La mantrathérapie émotionnelle et le forage psychique permettent de ramener à la mémoire les événements les plus anciens, les plus enfouis, en passant par l’émotion. Le travail en séance se fait au présent pour les réactualiser ; et les réactualiser permet, nous le voyons, au patient de se libérer, à l’aide de ce travail, de la haine si longtemps déniée sous un sentiment de culpabilité ; lui permet de s’autoriser ses ressentis “négatifs” masqués sous la culpabilité. Le patient finira par énoncer de lui-même, alors qu’il se sentait responsable de la mort de son frère sans en comprendre la cause, : « Je veux que tu meures, je veux tout pour moi » et à sa grande surprise, une fois que la gamme émotionnelle est exprimée dans toute sa dimension, …à l’apaisement d’une colère et d’une jalousie qu’il s’était interdit jusque-ici, et enfin, au sentiment d’amour, épuré, envers lui, et envers son frère.
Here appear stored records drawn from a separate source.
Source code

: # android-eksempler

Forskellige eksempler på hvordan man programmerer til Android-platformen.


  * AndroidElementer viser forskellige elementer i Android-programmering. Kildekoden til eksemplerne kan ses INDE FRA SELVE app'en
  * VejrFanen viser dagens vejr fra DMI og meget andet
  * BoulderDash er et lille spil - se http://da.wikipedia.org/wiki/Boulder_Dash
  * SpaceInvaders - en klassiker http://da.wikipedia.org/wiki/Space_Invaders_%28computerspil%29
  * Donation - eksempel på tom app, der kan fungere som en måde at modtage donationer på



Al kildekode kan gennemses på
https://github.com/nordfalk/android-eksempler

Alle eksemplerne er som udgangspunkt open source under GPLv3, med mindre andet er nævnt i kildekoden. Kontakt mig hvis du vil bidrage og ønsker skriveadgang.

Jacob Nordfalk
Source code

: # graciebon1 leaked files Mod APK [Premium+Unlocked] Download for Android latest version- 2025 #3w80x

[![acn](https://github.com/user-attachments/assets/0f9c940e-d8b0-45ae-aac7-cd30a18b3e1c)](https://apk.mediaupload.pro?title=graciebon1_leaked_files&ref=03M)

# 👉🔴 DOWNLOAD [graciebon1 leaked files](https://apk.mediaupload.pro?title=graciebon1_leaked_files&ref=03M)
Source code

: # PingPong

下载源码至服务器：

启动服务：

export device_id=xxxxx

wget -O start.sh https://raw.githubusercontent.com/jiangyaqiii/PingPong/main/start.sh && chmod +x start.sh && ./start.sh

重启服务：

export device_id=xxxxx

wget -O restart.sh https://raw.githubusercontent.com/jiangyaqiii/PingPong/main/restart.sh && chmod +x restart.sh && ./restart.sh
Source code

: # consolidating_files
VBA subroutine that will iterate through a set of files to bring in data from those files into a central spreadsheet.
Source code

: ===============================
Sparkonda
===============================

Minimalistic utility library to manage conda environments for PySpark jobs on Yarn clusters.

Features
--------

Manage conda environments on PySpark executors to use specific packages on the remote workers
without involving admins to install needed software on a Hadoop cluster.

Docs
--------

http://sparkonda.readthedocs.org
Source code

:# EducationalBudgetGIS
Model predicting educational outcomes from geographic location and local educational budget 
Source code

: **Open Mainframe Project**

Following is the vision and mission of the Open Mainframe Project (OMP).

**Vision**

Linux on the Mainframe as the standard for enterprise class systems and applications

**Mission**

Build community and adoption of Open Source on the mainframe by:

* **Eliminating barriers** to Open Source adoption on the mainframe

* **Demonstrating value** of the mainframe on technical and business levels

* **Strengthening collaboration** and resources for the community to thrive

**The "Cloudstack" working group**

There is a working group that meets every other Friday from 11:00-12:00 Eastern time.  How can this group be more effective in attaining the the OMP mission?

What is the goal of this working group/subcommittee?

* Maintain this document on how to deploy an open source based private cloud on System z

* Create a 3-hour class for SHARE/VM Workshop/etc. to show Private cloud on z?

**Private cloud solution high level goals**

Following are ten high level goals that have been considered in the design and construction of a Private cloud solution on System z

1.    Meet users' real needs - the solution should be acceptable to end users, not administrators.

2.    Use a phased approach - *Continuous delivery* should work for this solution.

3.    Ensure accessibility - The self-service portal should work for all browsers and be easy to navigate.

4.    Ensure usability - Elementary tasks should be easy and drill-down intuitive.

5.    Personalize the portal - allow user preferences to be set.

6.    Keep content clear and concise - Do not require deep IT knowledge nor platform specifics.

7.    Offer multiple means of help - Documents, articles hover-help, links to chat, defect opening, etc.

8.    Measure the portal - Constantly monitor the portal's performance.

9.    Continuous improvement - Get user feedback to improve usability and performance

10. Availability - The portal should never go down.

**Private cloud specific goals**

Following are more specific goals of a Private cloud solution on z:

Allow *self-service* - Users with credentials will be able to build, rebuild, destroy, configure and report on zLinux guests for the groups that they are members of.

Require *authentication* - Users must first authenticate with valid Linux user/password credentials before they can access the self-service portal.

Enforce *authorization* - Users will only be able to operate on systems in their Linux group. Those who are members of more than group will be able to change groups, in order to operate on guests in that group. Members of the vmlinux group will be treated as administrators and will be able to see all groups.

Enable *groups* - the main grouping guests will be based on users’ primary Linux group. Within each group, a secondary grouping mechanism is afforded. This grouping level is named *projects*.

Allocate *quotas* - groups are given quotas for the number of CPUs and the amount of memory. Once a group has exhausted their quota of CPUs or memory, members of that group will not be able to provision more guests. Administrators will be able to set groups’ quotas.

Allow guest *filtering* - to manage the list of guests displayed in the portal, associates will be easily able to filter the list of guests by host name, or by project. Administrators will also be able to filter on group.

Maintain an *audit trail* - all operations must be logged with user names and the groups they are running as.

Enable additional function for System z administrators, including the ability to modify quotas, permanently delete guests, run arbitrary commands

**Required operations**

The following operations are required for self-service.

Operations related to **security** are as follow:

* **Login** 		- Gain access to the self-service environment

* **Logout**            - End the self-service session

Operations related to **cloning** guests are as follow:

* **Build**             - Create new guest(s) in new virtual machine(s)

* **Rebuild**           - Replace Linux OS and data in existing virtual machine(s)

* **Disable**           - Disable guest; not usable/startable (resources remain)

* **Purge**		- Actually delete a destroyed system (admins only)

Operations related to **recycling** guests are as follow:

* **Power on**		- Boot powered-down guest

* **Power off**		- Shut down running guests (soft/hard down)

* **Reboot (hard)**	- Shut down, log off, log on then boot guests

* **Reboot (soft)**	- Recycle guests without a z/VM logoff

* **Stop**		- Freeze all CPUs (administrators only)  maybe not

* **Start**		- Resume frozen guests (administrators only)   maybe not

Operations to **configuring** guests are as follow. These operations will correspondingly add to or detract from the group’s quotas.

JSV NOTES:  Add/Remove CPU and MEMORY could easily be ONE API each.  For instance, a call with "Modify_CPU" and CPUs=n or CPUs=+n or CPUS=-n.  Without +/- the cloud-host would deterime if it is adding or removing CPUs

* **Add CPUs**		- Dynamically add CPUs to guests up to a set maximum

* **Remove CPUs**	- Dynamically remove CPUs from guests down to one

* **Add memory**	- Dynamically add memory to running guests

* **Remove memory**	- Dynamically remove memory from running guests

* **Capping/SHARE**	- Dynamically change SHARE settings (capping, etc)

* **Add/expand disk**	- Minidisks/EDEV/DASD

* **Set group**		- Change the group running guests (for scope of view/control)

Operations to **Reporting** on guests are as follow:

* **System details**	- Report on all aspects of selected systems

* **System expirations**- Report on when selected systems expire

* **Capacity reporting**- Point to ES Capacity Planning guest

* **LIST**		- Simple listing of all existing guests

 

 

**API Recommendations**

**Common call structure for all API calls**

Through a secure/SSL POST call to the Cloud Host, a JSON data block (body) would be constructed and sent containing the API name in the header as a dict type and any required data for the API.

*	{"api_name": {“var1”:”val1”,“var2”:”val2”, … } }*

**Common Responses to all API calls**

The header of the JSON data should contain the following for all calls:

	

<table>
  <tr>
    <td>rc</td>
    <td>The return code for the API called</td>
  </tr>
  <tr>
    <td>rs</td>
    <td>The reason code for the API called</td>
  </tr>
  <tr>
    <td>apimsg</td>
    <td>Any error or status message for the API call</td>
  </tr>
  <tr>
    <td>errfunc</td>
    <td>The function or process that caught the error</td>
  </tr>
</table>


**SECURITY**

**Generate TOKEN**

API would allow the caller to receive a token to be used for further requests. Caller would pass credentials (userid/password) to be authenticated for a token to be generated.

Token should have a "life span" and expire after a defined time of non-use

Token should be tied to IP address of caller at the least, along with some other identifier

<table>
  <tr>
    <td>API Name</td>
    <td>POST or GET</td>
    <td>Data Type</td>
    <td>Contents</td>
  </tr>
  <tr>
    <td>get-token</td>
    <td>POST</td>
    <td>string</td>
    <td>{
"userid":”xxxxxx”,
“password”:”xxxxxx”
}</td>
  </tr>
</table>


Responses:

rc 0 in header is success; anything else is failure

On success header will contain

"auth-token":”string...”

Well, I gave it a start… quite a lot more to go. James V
En parallèle, un travail sur l’estime de soi va lui permettre de comprendre que s’il en est là, c’est qu’il a eu suffisamment d’amour pour lui, pour survivre dans cette famille mortifère. L’envie destructrice, elle-même, était en soi ‘amour’ de lui-même dans ce qu’elle notifiait de son manque : « C’est parce que je m’aime que je t’en voulais » dira-t-il en s’adressant à son frère mort…

Travail donc sur les affects primaires, l’émotion qui surgit, le sentiment qui s’installe et l’appropriation de soi par soi.
L’amour reste central dans le travail de la dynamique émotionnelle qui n’hésite pas creuser dans les émotions les plus archaïques, les plus agressives, voire les plus violentes car elles permettront au patient grâce leur expression de se recentrer sur lui, d’aller vers son individuation. Sans une vision des enjeux archaïques, nous passerions facilement à côte des raisons de l’envie destructrice de Michel qui s’exprimait  en facade par la culpabilité et l’anoisse.
L’interprétation kleinienne de l’envie [5] nous a amené à comprendre le sentiment de culpabilité qui entrainait dépression et envie suicidaire, dans le désir, ignoré par le sujet lui-même, de détruire la trame qui l’unissait à son frère. Trame tissée d’envie plus que de jalousie.
Le patient nous apporte la matière avec laquelle nous le faisons travailler, dans l’instant de la séance. Cependant le thérapeute ne peut pas se contenter d’un ici et maintenant sans avoir un ou deux coup d’avance sur la compréhension de ce qui agit de l’intérieur, de ce qui meut les patients dans leurs névroses..

[1] Hanna Segal, Introduction à l’œuvre de Mélanie Klein, Paris, 1969,PUF, collection “Bibliothèque de psychanalyse” 2000
[2] Donald W. Winnicott, La mère suffisamment bonne, “Petite Bibliothèque Payot”, 2006
[3] Terme introduit par S. Freud qui conçoit le pare-excitation comme un filtre mis au service de notre constitution biologique pour parer à des excitations exogènes si fortes qu’elles ne pourraient être ensuite déchargées. Le phénomène de pare-excitation consiste surtout en une fonction, celle de préserver l’équilibre psychique de l’individu en filtrant sa perception de la réalité extérieure. Une perception trop brutale d’excitations exogènes violentes crée un traumatisme.
[4] Mélanie Klein, Deuil et dépression, Payot, coll. “Petite Bibliothèque Payot”, 2004,
[5] Klein, Envie et gratitude ”(1957), in Envie et gratitude et autres essais, trad. V. Smirnoff, Paris, Gallimard “ Tel ”, 1981 L’envie exprime presque exclusivement un souhait de destruction. L’envie serait l’expression la plus pure des pulsions destructrices.